(Task) Match on the string "level" in the entries below and return every matching line.

### Provided data

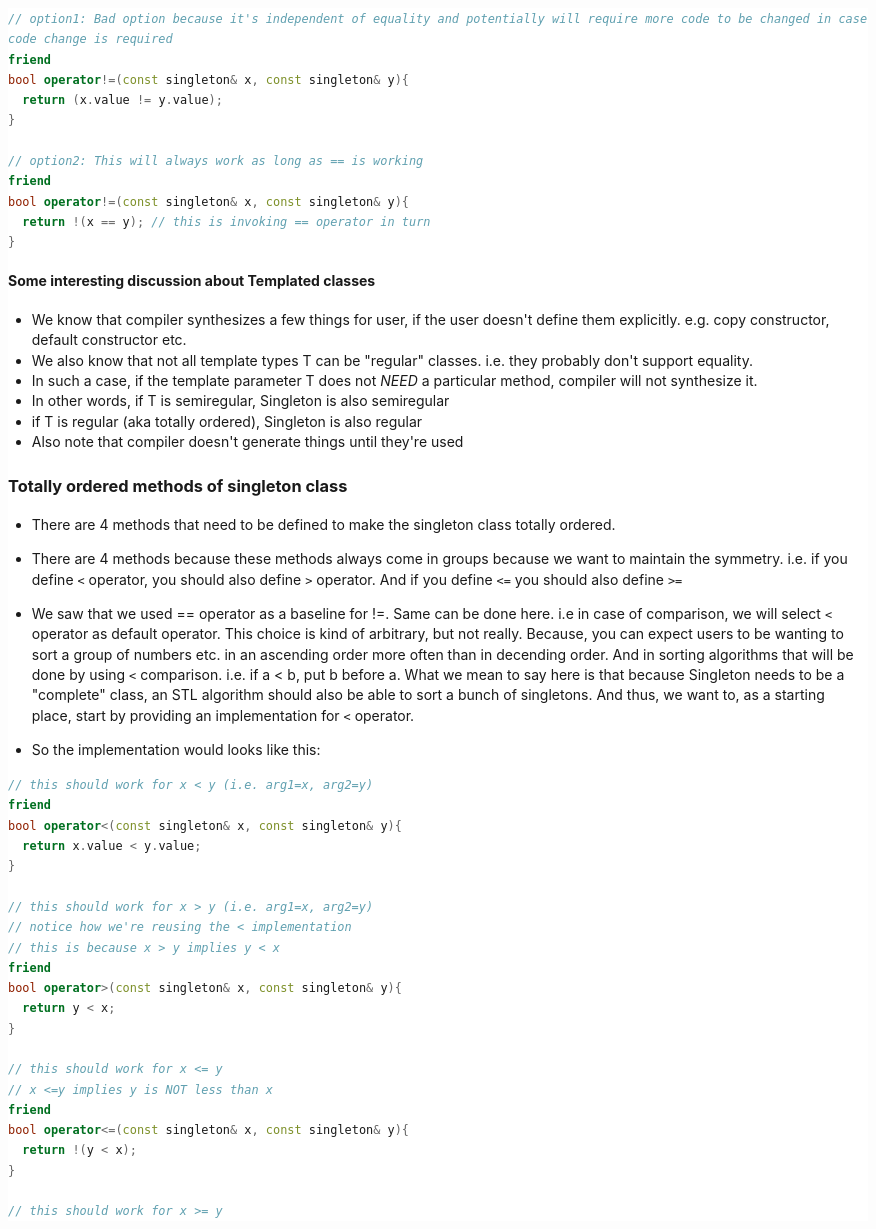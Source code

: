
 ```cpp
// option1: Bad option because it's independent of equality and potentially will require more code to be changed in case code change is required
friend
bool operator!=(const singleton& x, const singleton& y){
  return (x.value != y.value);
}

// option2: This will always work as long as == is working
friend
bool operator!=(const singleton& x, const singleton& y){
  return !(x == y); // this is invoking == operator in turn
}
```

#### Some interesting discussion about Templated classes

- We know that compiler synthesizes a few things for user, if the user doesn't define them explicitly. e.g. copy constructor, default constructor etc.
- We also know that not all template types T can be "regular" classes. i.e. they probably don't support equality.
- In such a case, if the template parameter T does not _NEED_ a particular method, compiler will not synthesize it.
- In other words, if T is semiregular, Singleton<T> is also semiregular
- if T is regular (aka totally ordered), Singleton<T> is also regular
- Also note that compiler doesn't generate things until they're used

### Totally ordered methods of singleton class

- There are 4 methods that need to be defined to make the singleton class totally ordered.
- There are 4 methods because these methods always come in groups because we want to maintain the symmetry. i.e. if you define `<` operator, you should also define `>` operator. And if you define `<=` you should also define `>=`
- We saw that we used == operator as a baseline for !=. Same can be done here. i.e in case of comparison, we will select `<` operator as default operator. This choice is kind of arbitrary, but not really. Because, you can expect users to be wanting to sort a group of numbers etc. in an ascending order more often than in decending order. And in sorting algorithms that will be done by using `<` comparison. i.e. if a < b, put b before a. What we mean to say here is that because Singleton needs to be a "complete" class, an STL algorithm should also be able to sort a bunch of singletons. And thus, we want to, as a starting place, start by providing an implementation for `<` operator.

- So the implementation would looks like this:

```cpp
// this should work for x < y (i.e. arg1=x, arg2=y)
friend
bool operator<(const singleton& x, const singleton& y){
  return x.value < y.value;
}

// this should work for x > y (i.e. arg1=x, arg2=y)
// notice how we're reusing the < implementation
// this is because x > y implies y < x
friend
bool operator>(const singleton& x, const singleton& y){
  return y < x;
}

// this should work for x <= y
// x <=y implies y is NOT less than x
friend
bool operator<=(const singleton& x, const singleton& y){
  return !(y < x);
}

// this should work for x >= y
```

######
### Provided data

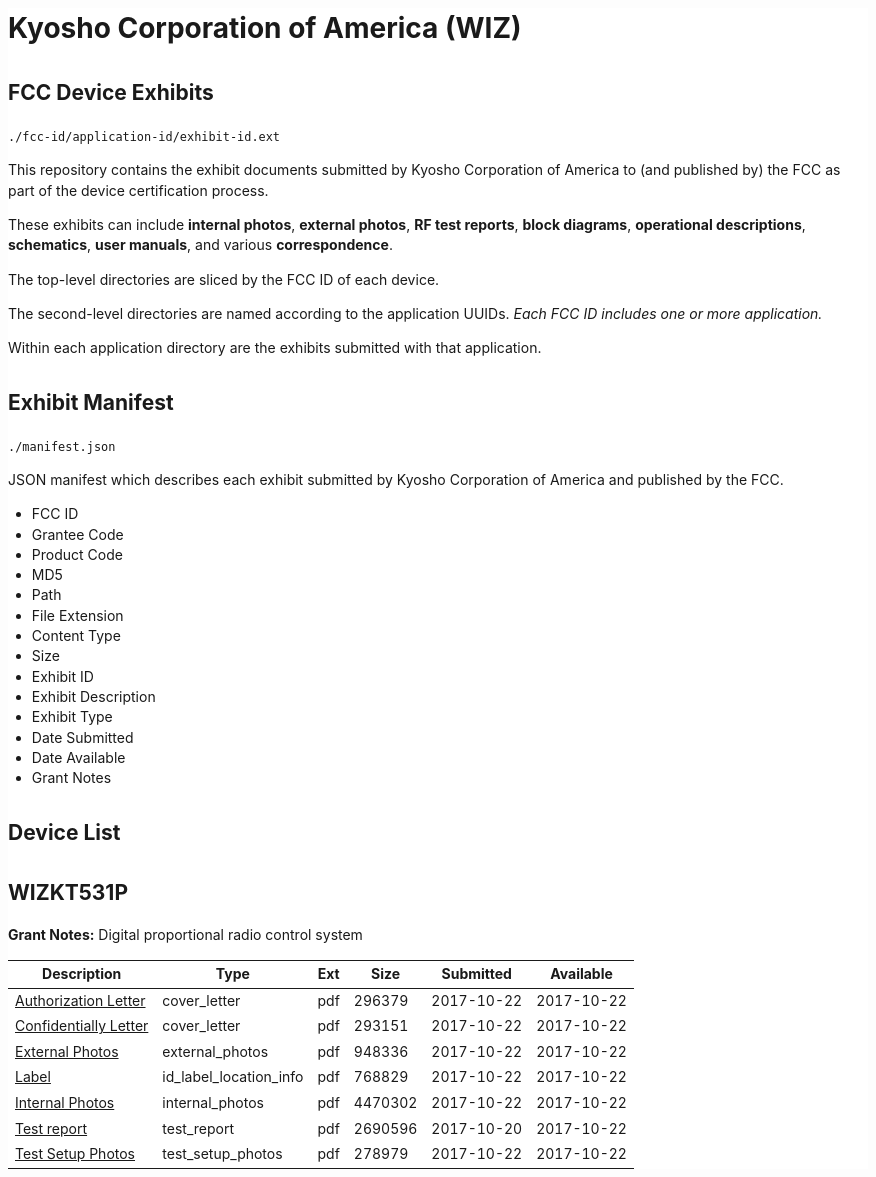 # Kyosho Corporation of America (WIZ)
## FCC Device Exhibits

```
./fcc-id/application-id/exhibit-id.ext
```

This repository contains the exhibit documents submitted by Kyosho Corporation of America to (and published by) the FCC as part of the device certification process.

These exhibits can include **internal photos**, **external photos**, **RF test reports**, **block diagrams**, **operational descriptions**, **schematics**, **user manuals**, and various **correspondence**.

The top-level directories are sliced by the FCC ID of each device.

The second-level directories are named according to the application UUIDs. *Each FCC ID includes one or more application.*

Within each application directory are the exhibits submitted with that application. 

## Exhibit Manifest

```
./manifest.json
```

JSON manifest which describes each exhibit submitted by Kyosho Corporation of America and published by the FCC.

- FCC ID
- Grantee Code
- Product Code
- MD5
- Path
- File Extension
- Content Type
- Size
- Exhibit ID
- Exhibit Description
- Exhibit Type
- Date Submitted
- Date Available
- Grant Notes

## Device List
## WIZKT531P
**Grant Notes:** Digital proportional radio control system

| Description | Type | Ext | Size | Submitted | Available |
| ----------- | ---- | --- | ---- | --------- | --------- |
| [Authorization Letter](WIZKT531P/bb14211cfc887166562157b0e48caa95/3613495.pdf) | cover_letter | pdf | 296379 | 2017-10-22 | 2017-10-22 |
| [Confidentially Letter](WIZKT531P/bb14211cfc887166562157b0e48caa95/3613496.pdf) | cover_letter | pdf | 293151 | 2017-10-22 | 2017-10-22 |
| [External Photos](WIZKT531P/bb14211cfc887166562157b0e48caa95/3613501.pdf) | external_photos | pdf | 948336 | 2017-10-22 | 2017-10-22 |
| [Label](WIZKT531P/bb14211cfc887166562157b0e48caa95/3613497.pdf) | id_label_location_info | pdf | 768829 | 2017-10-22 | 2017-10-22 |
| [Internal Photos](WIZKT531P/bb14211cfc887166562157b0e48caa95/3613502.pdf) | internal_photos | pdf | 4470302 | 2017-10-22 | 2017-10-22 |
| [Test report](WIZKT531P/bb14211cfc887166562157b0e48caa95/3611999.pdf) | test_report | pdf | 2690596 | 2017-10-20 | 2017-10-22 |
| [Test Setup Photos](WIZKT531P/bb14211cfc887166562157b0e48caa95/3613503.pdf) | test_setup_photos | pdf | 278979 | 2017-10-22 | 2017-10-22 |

######
### Provided data

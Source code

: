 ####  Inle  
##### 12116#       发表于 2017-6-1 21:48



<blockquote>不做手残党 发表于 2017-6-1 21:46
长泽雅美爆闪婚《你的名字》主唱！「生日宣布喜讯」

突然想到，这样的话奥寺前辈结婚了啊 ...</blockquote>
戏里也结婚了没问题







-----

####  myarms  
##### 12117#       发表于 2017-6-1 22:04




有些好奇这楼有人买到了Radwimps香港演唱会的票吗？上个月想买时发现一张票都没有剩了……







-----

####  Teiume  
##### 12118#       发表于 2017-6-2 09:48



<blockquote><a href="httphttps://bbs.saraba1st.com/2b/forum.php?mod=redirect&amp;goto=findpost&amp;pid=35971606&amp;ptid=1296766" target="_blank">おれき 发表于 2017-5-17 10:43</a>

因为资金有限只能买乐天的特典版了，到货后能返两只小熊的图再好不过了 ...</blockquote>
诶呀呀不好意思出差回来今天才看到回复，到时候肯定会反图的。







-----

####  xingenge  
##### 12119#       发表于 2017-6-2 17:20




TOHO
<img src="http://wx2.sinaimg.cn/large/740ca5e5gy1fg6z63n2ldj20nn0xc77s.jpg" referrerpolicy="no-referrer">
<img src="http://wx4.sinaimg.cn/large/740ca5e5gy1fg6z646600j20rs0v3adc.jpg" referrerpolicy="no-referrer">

######

(Exercise output)
The top-level directories are sliced by the FCC ID of each device.
The second-level directories are named according to the application UUIDs. *Each FCC ID includes one or more application.*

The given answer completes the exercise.